J’ai un peu pitié de ce modèle d’IA. Les autres modèles s’entraînent sur du vrai contenu ; lui, il est socialisé avec le contenu le plus superficiel imaginable. Pauvre IA socialement maladroite.
Je ne vois pas pourquoi on entraînerait une IA avec ça. Même dans l’univers des réseaux sociaux, LinkedIn est déjà ce qui se rapproche le plus d’un contenu généré par machine ennuyeux et pénible à lire.
Peu importe ce qu’on lui demandera, il se vantera de bien répondre, annoncera qu’il va avoir un bébé, et informera tout le monde qu’il a été licencié parce qu’il existe une meilleure IA. Il remerciera quelques personnes clés avec qui il a travaillé, dira qu’il est en réalité très enthousiaste d’avoir l’occasion de faire une pause dans les questions-réponses, et qu’il va consacrer plus de temps à son ancien hobby : vivre comme un CV en ligne.
Hier, en route pour un entretien, j’ai vu un chien affamé et je me suis arrêté pour lui donner à manger, ce qui m’a fait rater l’entretien. Le lendemain, j’ai été surpris de recevoir un appel me demandant de venir passer l’entretien ; j’y suis allé, et c’est ce chien qui est entré comme recruteur.
Un grand modèle de langage entraîné sur des posts LinkedIn pourrait au moins être utile pour la comédie. Son score de drôlerie involontaire serait sûrement énorme, et j’aimerais voir une conversation entre un modèle entraîné sur des posts LinkedIn et un modèle entraîné sur des posts X/Twitter.
Le subreddit /r/LinkedInLunatics/ va être submergé par les nouveaux contenus que ce monstre va produire.
L’IA va maintenant apprendre ce qu’un accident de la route tragique peut nous enseigner sur le leadership et le dropshipping.

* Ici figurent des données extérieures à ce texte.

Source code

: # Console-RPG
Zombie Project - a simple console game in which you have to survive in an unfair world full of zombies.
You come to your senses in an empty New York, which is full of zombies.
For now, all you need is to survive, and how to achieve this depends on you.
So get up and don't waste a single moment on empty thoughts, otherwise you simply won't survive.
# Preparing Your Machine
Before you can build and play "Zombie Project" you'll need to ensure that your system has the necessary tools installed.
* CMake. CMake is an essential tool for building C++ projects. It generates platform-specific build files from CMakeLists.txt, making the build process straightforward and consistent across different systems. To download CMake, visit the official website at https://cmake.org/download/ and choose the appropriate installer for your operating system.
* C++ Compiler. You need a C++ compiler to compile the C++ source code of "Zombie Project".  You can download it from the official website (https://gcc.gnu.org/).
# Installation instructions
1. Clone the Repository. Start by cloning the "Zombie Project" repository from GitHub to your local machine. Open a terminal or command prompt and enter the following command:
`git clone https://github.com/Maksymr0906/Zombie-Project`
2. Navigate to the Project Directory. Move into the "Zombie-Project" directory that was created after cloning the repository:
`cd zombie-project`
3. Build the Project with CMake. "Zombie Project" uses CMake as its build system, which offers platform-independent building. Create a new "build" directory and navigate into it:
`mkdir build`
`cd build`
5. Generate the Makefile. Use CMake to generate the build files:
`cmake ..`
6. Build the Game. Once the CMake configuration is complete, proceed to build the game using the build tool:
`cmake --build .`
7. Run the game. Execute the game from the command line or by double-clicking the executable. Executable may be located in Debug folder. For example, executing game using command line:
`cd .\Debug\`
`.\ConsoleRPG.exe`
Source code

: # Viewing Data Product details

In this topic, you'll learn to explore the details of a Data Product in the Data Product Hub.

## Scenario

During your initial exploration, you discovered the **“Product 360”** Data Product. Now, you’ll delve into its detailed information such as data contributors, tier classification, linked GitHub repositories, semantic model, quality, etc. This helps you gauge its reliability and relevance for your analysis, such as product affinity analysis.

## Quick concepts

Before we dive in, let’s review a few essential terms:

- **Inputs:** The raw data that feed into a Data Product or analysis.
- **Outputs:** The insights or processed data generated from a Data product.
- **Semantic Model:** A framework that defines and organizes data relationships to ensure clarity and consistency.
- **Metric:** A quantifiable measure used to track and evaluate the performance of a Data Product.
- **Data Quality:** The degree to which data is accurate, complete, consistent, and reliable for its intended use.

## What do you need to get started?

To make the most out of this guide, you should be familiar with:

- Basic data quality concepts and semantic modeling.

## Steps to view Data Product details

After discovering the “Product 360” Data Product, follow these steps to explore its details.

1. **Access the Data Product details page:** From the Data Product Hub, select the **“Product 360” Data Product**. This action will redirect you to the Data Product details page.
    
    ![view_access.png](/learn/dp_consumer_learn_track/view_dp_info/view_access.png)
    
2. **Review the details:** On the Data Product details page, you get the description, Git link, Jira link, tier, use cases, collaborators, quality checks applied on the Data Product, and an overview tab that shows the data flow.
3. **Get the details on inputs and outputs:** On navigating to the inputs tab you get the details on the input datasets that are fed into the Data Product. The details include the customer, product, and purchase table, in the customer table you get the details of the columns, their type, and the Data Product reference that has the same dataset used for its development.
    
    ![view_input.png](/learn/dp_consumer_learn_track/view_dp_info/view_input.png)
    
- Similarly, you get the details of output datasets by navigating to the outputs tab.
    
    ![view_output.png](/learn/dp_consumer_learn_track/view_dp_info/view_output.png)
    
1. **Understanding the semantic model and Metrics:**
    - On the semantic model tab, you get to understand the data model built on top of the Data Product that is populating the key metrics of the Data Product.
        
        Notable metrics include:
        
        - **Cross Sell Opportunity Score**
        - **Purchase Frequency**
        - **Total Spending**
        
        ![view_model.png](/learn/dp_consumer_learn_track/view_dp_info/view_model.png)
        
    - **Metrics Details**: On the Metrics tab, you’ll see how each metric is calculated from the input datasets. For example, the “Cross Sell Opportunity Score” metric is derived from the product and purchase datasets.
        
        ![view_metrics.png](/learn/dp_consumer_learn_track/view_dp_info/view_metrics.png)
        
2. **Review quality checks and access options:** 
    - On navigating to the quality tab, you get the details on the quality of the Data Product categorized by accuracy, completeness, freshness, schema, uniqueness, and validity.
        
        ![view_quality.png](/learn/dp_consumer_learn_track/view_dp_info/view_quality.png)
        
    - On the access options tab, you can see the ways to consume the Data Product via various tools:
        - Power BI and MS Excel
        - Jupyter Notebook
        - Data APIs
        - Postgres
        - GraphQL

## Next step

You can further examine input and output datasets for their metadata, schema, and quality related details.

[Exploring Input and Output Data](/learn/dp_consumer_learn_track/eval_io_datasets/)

On va bientôt se rendre compte qu’il faut un pré-prompt du genre : « Vous n’êtes ni humble ni honoré ».
Ou encore ce qu’on peut apprendre du fait que votre femme est partie avec le CEO. C’était peut-être la seule pépite qu’Instagram m’ait montrée dans mon fil, et je n’arrivais pas à croire que c’était réel.
Je ne perds jamais. Soit je gagne, soit j’apprends.

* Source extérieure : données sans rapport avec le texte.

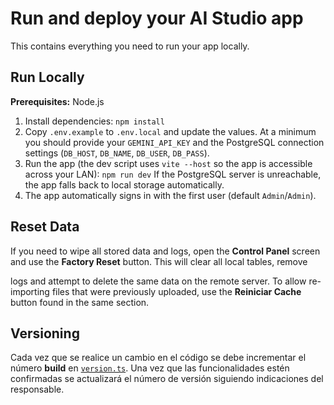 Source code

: # Run and deploy your AI Studio app

This contains everything you need to run your app locally.

## Run Locally

**Prerequisites:**  Node.js


1. Install dependencies:
   `npm install`
2. Copy `.env.example` to `.env.local` and update the values. At a minimum you
   should provide your `GEMINI_API_KEY` and the PostgreSQL connection settings
   (`DB_HOST`, `DB_NAME`, `DB_USER`, `DB_PASS`).
3. Run the app (the dev script uses `vite --host` so the app is accessible across your LAN):
   `npm run dev`
   If the PostgreSQL server is unreachable, the app falls back to local storage automatically.
4. The app automatically signs in with the first user (default `Admin`/`Admin`).

## Reset Data

If you need to wipe all stored data and logs, open the **Control Panel** screen
and use the **Factory Reset** button. This will clear all local tables, remove

logs and attempt to delete the same data on the remote server. To allow
re-importing files that were previously uploaded, use the **Reiniciar Cache**
button found in the same section.


## Versioning

Cada vez que se realice un cambio en el código se debe incrementar el número **build** en [`version.ts`](version.ts). Una vez que las funcionalidades estén confirmadas se actualizará el número de versión siguiendo indicaciones del responsable.
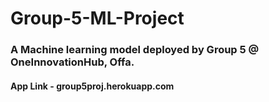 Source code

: # Group-5-ML-Project
### A Machine learning model deployed by Group 5 @ OneInnovationHub, Offa.
#### App Link - group5proj.herokuapp.com
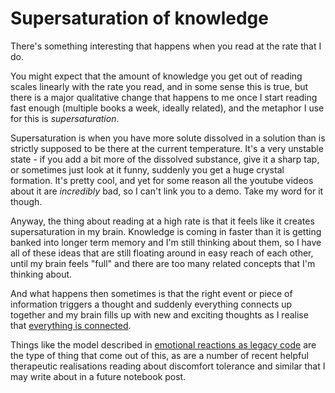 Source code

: # Supersaturation of knowledge

There's something interesting that happens when you read at the rate that I do.

You might expect that the amount of knowledge you get out of reading scales linearly with the rate you read,
and in some sense this is true, but there is a major qualitative change that happens to me once I start reading fast enough (multiple books a week, ideally related), and the metaphor I use for this is *supersaturation*.

Supersaturation is when you have more solute dissolved in a solution than is strictly supposed to be there at the current temperature.
It's a very unstable state - if you add a bit more of the dissolved substance, give it a sharp tap, or sometimes just look at it funny, suddenly you get a huge crystal formation. It's pretty cool, and yet for some reason all the youtube videos about it are *incredibly* bad, so I can't link you to a demo. Take my word for it though.

Anyway, the thing about reading at a high rate is that it feels like it creates supersaturation in my brain.
Knowledge is coming in faster than it is getting banked into longer term memory and I'm still thinking about them, so I have all of these ideas that are still floating around in easy reach of each other, until my brain feels "full" and there are too many related concepts that I'm thinking about.

And what happens then sometimes is that the right event or piece of information triggers a thought and suddenly everything connects up together and my brain fills up with new and exciting thoughts as I realise that [everything is connected](https://notebook.drmaciver.com/posts/2020-02-24-10:37.html).

Things like the model described in [emotional reactions as legacy code](https://notebook.drmaciver.com/posts/2020-02-20-09:31.html) are the type of thing that come out of this, as are a number of recent helpful therapeutic realisations reading about discomfort tolerance and similar that I may write about in a future notebook post.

LinkedIn est un site de stockage de cartes de visite/CV qui permet de trouver un emploi.
Avec seulement des profils connectés et une fonction de matching pour le recrutement, ce serait toujours LinkedIn. Mais quand on travaille dans un endroit qui fait quelque chose d’aussi banal, on ne peut pas s’empêcher de proposer de le faire ressembler à Facebook ou Twitter, et il faut au moins donner une raison de voir ce que font les anciens collègues.
Personne n’a vraiment envie de lire le fil LinkedIn, donc ce n’est pas grave s’il est inondé de contenu généré par IA. En réalité, le contenu de LinkedIn est comme les photos de familles heureuses dans les brochures d’assurance. Ces supports marketing ne peuvent pas ne contenir aucune photo, et un réseau social ne peut pas ne proposer absolument aucun contenu à faire défiler sans fin.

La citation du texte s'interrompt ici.